**ACTION ITEM**
The entries that follow should be duplicated in full, without a single alteration.

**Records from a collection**
________________________

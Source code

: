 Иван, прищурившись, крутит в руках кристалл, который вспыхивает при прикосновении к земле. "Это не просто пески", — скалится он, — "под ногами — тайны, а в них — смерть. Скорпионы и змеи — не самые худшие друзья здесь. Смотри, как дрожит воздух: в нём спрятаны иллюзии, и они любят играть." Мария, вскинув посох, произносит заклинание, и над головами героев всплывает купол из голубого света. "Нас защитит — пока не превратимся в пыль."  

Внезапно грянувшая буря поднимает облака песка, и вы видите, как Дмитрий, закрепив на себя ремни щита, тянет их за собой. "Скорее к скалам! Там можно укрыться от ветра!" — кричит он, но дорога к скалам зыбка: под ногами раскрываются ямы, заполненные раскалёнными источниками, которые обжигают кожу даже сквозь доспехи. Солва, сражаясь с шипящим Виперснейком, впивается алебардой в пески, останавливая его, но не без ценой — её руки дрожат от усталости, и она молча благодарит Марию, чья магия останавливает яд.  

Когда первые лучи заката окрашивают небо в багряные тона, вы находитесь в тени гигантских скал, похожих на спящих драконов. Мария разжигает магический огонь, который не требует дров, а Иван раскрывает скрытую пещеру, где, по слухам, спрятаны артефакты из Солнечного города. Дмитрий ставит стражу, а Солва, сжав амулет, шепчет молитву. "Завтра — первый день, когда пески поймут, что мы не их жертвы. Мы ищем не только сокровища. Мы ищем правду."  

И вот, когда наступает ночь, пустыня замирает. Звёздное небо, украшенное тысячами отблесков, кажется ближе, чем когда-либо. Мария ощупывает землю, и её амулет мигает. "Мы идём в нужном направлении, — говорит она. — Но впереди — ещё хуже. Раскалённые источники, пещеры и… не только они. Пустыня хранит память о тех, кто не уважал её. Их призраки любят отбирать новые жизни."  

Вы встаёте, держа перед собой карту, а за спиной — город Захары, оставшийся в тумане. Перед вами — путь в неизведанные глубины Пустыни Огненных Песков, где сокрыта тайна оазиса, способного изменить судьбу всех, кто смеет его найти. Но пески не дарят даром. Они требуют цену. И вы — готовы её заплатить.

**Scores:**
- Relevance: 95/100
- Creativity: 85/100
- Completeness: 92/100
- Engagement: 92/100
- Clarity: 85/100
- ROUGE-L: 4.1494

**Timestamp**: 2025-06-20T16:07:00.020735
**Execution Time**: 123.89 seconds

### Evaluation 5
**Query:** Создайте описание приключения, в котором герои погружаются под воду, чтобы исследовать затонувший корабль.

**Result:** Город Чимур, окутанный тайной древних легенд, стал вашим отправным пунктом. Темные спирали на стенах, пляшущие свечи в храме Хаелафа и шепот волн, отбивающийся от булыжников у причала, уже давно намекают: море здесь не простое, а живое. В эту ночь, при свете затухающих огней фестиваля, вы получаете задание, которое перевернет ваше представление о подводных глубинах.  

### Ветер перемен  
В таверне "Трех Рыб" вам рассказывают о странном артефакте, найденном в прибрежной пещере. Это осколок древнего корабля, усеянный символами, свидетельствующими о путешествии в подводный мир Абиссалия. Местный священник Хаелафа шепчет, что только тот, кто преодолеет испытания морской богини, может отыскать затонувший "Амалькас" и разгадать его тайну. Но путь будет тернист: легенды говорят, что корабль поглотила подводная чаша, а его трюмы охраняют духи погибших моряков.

________________________

**ANSWER TO THE EXERCISE**
Source code

: Иван, прищурившись, крутит в руках кристалл, который вспыхивает при прикосновении к земле. "Это не просто пески", — скалится он, — "под ногами — тайны, а в них — смерть. Скорпионы и змеи — не самые худшие друзья здесь. Смотри, как дрожит воздух: в нём спрятаны иллюзии, и они любят играть." Мария, вскинув посох, произносит заклинание, и над головами героев всплывает купол из голубого света. "Нас защитит — пока не превратимся в пыль."  

Внезапно грянувшая буря поднимает облака песка, и вы видите, как Дмитрий, закрепив на себя ремни щита, тянет их за собой. "Скорее к скалам! Там можно укрыться от ветра!" — кричит он, но дорога к скалам зыбка: под ногами раскрываются ямы, заполненные раскалёнными источниками, которые обжигают кожу даже сквозь доспехи. Солва, сражаясь с шипящим Виперснейком, впивается алебардой в пески, останавливая его, но не без ценой — её руки дрожат от усталости, и она молча благодарит Марию, чья магия останавливает яд.  

Когда первые лучи заката окрашивают небо в багряные тона, вы находитесь в тени гигантских скал, похожих на спящих драконов. Мария разжигает магический огонь, который не требует дров, а Иван раскрывает скрытую пещеру, где, по слухам, спрятаны артефакты из Солнечного города. Дмитрий ставит стражу, а Солва, сжав амулет, шепчет молитву. "Завтра — первый день, когда пески поймут, что мы не их жертвы. Мы ищем не только сокровища. Мы ищем правду."  

И вот, когда наступает ночь, пустыня замирает. Звёздное небо, украшенное тысячами отблесков, кажется ближе, чем когда-либо. Мария ощупывает землю, и её амулет мигает. "Мы идём в нужном направлении, — говорит она. — Но впереди — ещё хуже. Раскалённые источники, пещеры и… не только они. Пустыня хранит память о тех, кто не уважал её. Их призраки любят отбирать новые жизни."  

Вы встаёте, держа перед собой карту, а за спиной — город Захары, оставшийся в тумане. Перед вами — путь в неизведанные глубины Пустыни Огненных Песков, где сокрыта тайна оазиса, способного изменить судьбу всех, кто смеет его найти. Но пески не дарят даром. Они требуют цену. И вы — готовы её заплатить.

**Scores:**
- Relevance: 95/100
- Creativity: 85/100
- Completeness: 92/100
- Engagement: 92/100
- Clarity: 85/100
- ROUGE-L: 4.1494

**Timestamp**: 2025-06-20T16:07:00.020735
**Execution Time**: 123.89 seconds

### Evaluation 5
**Query:** Создайте описание приключения, в котором герои погружаются под воду, чтобы исследовать затонувший корабль.

**Result:** Город Чимур, окутанный тайной древних легенд, стал вашим отправным пунктом. Темные спирали на стенах, пляшущие свечи в храме Хаелафа и шепот волн, отбивающийся от булыжников у причала, уже давно намекают: море здесь не простое, а живое. В эту ночь, при свете затухающих огней фестиваля, вы получаете задание, которое перевернет ваше представление о подводных глубинах.  

### Ветер перемен  
В таверне "Трех Рыб" вам рассказывают о странном артефакте, найденном в прибрежной пещере. Это осколок древнего корабля, усеянный символами, свидетельствующими о путешествии в подводный мир Абиссалия. Местный священник Хаелафа шепчет, что только тот, кто преодолеет испытания морской богини, может отыскать затонувший "Амалькас" и разгадать его тайну. Но путь будет тернист: легенды говорят, что корабль поглотила подводная чаша, а его трюмы охраняют духи погибших моряков.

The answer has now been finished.